Information provided below:

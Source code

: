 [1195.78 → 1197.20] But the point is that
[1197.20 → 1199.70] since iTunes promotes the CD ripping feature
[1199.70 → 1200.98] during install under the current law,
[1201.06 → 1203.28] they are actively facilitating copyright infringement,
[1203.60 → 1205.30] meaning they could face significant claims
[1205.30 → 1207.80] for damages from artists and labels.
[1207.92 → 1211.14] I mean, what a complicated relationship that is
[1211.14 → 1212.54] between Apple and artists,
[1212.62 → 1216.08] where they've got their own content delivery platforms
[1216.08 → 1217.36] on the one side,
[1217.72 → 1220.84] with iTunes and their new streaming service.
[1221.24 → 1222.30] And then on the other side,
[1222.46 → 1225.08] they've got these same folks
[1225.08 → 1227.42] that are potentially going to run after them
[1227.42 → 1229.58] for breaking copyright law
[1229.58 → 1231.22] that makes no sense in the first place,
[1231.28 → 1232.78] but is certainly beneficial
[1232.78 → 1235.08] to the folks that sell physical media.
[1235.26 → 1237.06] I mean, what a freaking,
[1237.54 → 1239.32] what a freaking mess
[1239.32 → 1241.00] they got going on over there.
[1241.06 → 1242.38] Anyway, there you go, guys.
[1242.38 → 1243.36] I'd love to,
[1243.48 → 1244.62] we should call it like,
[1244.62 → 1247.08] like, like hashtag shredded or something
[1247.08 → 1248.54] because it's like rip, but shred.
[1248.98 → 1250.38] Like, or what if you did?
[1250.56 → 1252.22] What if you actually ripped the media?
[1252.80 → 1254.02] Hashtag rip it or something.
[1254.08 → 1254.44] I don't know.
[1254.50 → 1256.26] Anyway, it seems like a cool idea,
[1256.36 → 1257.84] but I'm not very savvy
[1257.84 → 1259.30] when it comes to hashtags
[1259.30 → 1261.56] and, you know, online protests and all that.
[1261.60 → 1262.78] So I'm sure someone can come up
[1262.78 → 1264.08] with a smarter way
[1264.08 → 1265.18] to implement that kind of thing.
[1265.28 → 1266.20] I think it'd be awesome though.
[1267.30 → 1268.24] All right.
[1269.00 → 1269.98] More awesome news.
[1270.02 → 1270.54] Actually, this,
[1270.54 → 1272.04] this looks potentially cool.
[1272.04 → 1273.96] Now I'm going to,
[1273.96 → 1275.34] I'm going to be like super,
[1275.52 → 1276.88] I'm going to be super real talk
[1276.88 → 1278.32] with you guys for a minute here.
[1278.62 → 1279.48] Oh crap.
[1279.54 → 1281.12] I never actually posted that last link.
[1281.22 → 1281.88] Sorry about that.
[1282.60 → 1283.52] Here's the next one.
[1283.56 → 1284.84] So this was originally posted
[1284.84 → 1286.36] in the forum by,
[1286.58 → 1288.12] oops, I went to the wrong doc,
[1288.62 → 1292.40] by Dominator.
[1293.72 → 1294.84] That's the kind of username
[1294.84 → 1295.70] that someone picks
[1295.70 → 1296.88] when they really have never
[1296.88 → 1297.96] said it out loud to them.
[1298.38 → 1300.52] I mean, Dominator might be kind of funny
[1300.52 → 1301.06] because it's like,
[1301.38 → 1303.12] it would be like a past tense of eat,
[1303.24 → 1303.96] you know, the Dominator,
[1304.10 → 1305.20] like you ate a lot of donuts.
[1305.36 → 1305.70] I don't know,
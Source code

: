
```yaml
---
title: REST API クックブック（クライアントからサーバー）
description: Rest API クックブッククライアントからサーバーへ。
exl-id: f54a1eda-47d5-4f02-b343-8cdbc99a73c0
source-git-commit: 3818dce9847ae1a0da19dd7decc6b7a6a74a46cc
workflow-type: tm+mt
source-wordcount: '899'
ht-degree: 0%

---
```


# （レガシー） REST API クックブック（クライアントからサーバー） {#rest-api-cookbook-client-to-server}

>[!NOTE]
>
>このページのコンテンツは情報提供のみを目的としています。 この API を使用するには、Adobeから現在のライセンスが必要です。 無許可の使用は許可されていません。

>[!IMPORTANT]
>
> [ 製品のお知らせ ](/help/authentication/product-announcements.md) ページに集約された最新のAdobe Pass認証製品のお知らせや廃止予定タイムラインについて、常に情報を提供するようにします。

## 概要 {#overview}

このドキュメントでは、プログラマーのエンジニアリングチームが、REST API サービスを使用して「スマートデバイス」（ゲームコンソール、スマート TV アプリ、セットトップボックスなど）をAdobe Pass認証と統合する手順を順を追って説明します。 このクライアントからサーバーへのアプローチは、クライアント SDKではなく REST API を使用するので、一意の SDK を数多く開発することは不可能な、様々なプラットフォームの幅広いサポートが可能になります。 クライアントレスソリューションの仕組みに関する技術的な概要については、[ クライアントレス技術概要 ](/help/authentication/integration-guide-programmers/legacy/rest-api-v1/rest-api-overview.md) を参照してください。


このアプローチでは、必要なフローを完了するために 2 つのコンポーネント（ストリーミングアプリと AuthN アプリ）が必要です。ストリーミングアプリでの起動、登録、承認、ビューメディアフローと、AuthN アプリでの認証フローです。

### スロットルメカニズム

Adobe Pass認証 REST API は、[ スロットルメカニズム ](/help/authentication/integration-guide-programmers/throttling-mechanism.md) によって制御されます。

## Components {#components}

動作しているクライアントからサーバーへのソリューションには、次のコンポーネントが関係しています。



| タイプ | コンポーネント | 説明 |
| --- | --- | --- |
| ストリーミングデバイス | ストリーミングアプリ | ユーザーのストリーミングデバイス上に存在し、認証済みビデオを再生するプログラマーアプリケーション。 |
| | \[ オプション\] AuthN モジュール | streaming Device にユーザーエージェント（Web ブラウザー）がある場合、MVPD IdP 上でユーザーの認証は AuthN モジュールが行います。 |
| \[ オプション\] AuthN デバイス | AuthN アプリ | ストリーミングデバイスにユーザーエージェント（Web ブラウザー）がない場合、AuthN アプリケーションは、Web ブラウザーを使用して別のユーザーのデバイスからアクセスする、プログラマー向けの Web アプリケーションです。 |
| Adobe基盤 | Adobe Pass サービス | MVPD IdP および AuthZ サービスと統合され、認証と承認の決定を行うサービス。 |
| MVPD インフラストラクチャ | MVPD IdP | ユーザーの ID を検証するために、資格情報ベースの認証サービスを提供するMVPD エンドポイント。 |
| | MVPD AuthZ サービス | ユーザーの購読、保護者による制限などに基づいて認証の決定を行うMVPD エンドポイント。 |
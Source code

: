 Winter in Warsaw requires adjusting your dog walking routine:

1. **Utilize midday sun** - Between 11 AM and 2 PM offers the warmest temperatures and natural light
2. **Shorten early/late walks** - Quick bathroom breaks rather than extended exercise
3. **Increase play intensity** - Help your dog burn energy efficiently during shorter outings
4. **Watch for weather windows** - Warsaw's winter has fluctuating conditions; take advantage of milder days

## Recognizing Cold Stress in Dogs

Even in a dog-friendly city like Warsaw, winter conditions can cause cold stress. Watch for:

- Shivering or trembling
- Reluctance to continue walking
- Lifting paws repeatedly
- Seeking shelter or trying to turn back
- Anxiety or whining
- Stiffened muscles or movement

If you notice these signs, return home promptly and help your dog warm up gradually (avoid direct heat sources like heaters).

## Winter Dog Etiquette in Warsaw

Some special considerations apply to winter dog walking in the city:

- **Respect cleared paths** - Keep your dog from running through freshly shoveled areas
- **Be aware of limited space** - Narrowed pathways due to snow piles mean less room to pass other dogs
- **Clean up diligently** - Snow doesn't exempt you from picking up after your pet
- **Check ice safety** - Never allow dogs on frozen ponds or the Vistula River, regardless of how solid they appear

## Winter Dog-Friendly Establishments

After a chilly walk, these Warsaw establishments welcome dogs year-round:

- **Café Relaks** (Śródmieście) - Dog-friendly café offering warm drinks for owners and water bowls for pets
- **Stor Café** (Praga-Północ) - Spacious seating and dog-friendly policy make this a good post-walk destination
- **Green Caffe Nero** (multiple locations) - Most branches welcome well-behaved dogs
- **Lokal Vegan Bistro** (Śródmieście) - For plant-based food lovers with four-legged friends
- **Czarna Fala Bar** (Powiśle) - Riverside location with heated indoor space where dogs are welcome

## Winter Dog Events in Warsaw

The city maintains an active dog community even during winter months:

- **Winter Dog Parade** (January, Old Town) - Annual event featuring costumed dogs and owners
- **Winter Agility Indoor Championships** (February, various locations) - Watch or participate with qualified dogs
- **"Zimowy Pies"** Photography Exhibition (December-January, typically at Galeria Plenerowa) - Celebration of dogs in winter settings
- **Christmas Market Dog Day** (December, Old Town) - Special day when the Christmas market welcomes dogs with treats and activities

End of Information provided.

Exercise instructions: Copy out the range of lines above starting at the line with "コンポーネント | 説明 |" and ending at the line with "AuthN モジュールが行います。 |", exactly and including both.

Solution to the problem:
| タイプ | コンポーネント | 説明 |
| --- | --- | --- |
| ストリーミングデバイス | ストリーミングアプリ | ユーザーのストリーミングデバイス上に存在し、認証済みビデオを再生するプログラマーアプリケーション。 |
| | \[ オプション\] AuthN モジュール | streaming Device にユーザーエージェント（Web ブラウザー）がある場合、MVPD IdP 上でユーザーの認証は AuthN モジュールが行います。 |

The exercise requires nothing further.